Lisa Portas didn’t set out to research wool – she set out to research what wool could be. The 2025 Nuffield Scholar, until mid-2025 part of the Palliser Ridge executive team alongside her husband Kurt, has spent more than a decade adding value to wool, running diversified operations spanning honey and agritourism, and moving fibre directly to overseas buyers. Originally from the UK and now based in Featherston in the Wairarapa, Lisa also serves as Associate Trustee at AGMARDT.
The question that pulled her into a Nuffield was simple but stubborn. New Zealand produces some of the best strong wool in the world – natural, renewable, biodegradable, and farmed in systems overseas consumers say they want more of. And yet the sector has struggled for decades to deliver reliable returns to the farmers producing it. Lisa wanted to know why, and where the contradiction breaks.
Her research took her through the United States, the United Kingdom and Europe, speaking with growers, processors, brands and supply-chain businesses. Different countries. Different markets. The same three themes kept surfacing.
The wool businesses earning stronger, more consistent returns were not the lucky ones, or the largest. They were the ones building systems around three things – certification, credible data, and supply chains with purpose.
Certification was the bluntest of the three. In many overseas markets, recognised programmes had quietly shifted from optional to essential. Without them, suppliers were excluded from higher-value conversations before those conversations began. The point was not compliance, it was access.
Data was the second pillar. Buyers increasingly wanted evidence around emissions, environmental performance and traceability, not anecdotes. The story alone was no longer enough. In the US, Shaniko Wool Company anchored the lesson – certification combined with years of verified soil carbon and environmental data was earning the business not only fibre premiums but additional environmental contracts, flowing meaningful income back to ranches.

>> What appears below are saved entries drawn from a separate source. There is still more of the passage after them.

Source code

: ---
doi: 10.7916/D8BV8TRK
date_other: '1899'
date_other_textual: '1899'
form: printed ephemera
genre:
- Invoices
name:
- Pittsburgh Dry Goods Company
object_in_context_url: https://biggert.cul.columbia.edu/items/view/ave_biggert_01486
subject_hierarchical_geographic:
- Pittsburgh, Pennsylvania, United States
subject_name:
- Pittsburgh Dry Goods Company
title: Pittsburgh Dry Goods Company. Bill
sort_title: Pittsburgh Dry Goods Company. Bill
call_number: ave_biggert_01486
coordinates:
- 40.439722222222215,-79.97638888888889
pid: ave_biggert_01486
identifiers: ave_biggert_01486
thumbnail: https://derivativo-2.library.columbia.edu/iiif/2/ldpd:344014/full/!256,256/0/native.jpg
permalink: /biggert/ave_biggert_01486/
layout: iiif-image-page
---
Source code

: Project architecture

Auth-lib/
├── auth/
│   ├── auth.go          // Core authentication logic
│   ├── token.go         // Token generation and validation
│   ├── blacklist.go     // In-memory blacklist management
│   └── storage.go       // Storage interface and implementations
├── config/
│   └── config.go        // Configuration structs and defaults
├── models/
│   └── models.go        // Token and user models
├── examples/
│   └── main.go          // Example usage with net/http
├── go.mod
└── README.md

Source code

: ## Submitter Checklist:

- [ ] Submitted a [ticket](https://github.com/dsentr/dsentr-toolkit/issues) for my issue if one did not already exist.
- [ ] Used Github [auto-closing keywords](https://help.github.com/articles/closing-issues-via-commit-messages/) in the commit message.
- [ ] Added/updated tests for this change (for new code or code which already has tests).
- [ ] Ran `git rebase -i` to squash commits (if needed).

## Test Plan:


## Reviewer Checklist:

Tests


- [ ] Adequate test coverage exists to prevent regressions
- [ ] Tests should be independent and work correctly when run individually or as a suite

The third was connection. The businesses returning the strongest margins were not necessarily the biggest operators. They were the ones deeply aligned across the chain, with growers, processors and brands working to clear specifications, long-term relationships and shared commercial goals. Wool, treated as a specialised product with provenance rather than another commodity traded on volume.

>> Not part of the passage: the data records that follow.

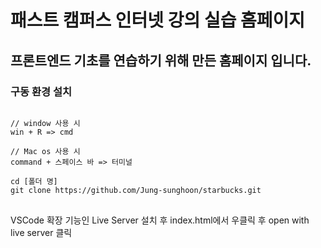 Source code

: # 패스트 캠퍼스 인터넷 강의 실습 홈페이지

## 프론트엔드 기초를 연습하기 위해 만든 홈페이지 입니다.

### 구동 환경 설치

<pre>
<code>
// window 사용 시
win + R => cmd

// Mac os 사용 시
command + 스페이스 바 => 터미널

cd [폴더 명]
git clone https://github.com/Jung-sunghoon/starbucks.git
</code>
</pre>

VSCode 확장 기능인 Live Server 설치 후 index.html에서 우클릭 후
open with live server 클릭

Lisa’s findings translate back to New Zealand in concrete ways. Keraplast, working with Wools of New Zealand, has offered above-market contracts for certified wool feeding into premium ingredient supply chains – an early signal that verified specifications can lift the farmgate. Norsewear and LOF show what is possible when traceability, design and sourcing story combine into a finished product consumers are willing to pay more for.
Her conclusion is direct. Future value in strong wool will come less from volume and more from proof, positioning and partnerships. Global markets are no longer asking whether wool is natural. They are asking whether growers can prove it, trace it, and supply it consistently. The farmers and businesses with credible answers are the ones likely to capture lasting value.